Flew, Antony G. N., and Thomas B. Warren. The Warren-Flew Debate on the Existence of God. Jonesboro, AR: National Christian Press, 1977.

Miethe, Terry L., and Antony G. N. Flew. Does God Exist? A Believer and an Atheist Debate. New York: HarperCollins Publishers, 1991.

Craig, William Lane, and Walter Sinnott-Armstrong. God? A Debate Between a Christian and an Atheist. New York: Oxford University Press, 2004.

All three books are terrible—so much so that I cannot in good conscience recommend them, even to students. I have one other published debate, but I have not yet read it:

Smart, J. J. C., and J. J. Haldane. Atheism and Theism. Great Debates in Philosophy, ed. Ernest Sosa. Oxford: Blackwell Publishers, 1996.

I think very highly of both Smart and Haldane, so I’m hoping that this book is worth the money I paid for it.

Thursday, 22 March 2007

Thomas Nagel on Ultimate Explanation

All explanations come to an end somewhere. The real opposition between Dawkins’s physicalist naturalism and the God hypothesis is a disagreement over whether this end point is physical, extensional, and purposeless, or mental, intentional, and purposive. On either view, the ultimate explanation is not itself explained. The God hypothesis does not explain the existence of God, and naturalistic physicalism does not explain the laws of physics.

(Thomas Nagel, “The Fear of Religion,” review of The God Delusion, by Richard Dawkins, The New Republic 235 [23 October 2006]: 25-9, at 26)

Friday, 16 February 2007

Kai Nielsen on Naturalism

Many contemporary naturalists believe that with the critical work—the critique of the truth-claims of theism—essentially done by Hume, we should turn, setting both metaphysical speculation and fideistic angst aside, to naturalistic explanations of religious beliefs. The main players here from the nineteenth century are Ludwig Feuerbach, Friedrich Engels, Karl Marx, Max Stirner, and Friedrich Nietzsche; and from the twentieth century Emile Durkheim, Max Weber, Axel Hägerström, Sigmund Freud, Bronislaw Malinowski, and Antonio Gramsci. Their accounts, although varied, are all thoroughly naturalistic.

These naturalists assume that by now it has been well established that there are no sound reasons for religious beliefs: there is no reasonable possibility of establishing religious beliefs to be true; there is no such thing as religious knowledge or sound religious belief.
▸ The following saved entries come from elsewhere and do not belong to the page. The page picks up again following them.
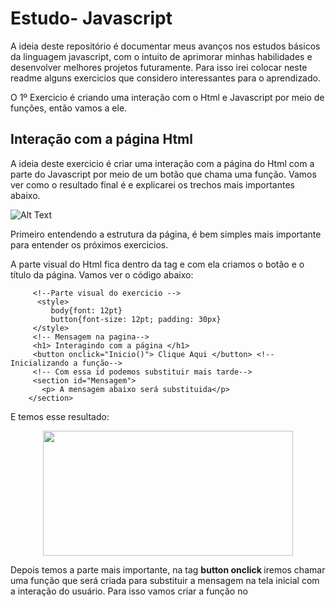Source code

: # Estudo- Javascript

A ideia deste repositório é documentar meus avanços nos estudos básicos da linguagem javascript, com o intuito de aprimorar minhas habilidades e desenvolver melhores projetos futuramente. Para isso irei colocar neste readme alguns exercicios que considero interessantes para o aprendizado. 

O 1º Exercicio é criando uma interação com o Html e Javascript por meio de funções, então vamos a ele.

## Interação com a página Html

A ideia deste exercicio é criar uma interação com a página do Html com a parte do Javascript por meio de um botão que chama uma função. Vamos ver como o resultado final é e explicarei os trechos mais importantes abaixo.

![Alt Text](https://user-images.githubusercontent.com/62472486/151851572-e5d1ee70-3189-4812-bfa9-2e84cc3f9210.gif)

Primeiro entendendo a estrutura da página, é bem simples mais importante para entender os próximos exercicios. 

A parte visual do Html fica dentro da tag <body> e com ela criamos o botão e o título da página. Vamos ver o código abaixo:
   
         <!--Parte visual do exercicio -->
          <style>
             body{font: 12pt}
             button{font-size: 12pt; padding: 30px} 
         </style>
         <!-- Mensagem na pagina-->
         <h1> Interagindo com a página </h1>
         <button onclick="Inicio()"> Clique Aqui </button> <!-- Inicializando a função-->
         <!-- Com essa id podemos substituir mais tarde-->
         <section id="Mensagem">
           <p> A mensagem abaixo será substituida</p>
        </section>
  
  E temos esse resultado:
   
  <p align="center">
  <img width="400" height="200" src= "https://user-images.githubusercontent.com/62472486/151853036-bee2406a-327a-4227-8f57-f5ae070aedaa.png">
  </p>
   
   Depois temos a parte mais importante, na tag <b> button onclick </b> iremos chamar uma função que será criada para substituir a mensagem na tela inicial com    a interação do usuário.  Para isso vamos criar a função no <script>, onde a parte lógica entra, como no código abaixo:
   
    <script>
        function Inicio(){
            let nome = window.prompt("Qual seu nome"); // Recebe o nome da variável
            let res = window.document.getElementById("Mensagem") //Pegando o id  mensagem para editar 
            res.innerHTML = `<p> Ola, ${nome}. Bem vindo a pagina!` //Substituindo a mensagem pela variavel nome
            }
    </script>
   
   Então temos 3 coisas importantes:
   
   1º Temos a variável <b> let nome </b> que irá receber a resposta do usuário. <br>
   2º O <b> getElementById </b> que pega o Id(Mensagem) que foi criado e a modifica com uma nova mensagem. <br>
   3º Finalizar temos o <b> res.innerHtml </b >que substituiu a mensagem do Id para a nova mensagem com o nome do usuário.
But when there are no good reasons, and when that fact is, as well, tolerably plain to informed and impartial persons, not crippled by ideology or neurosis, and yet religious belief (a belief that is both widespread and tenacious) persists in our cultural life, then it is time to look for the causes—causes which are not also reasons—of religious belief, including the causes of its widespread psychological appeal for many people. And indeed, given the importance of religious beliefs in the lives of most human beings, it is of crucial importance to look for such causes. Here questions about the origin and functions of religion become central, along with questions about the logical or conceptual status of religious beliefs.

(Kai Nielsen, “Naturalistic Explanations of Theistic Belief,” chap. 51 in A Companion to Philosophy of Religion, ed. Philip L. Quinn and Charles Taliaferro [Malden, MA: Blackwell Publishers, 1997], 402-9, at 404-5 [italics in original])

Note from KBJ: Theism is the belief that there is a god. Atheism is the belief that there is no god. If one belief cries out for causal explanation, so does the other. Religion is a social institution. Irreligion is a social institution. If one institution can be understood in terms of its origins and functions, so can the other. Atheists assume that theism is false and try to explain its persistence. Their explanations make reference to such things as the need for a heavenly father. Theists assume that atheism is false and try to explain its persistence. Their explanations make reference to such things as rebellion against the heavenly father. That naturalists think their approach undercuts only theism, rather than both theism and atheism, or only religion, rather than both religion and irreligion, suggests that they’re not as intelligent as they think they are.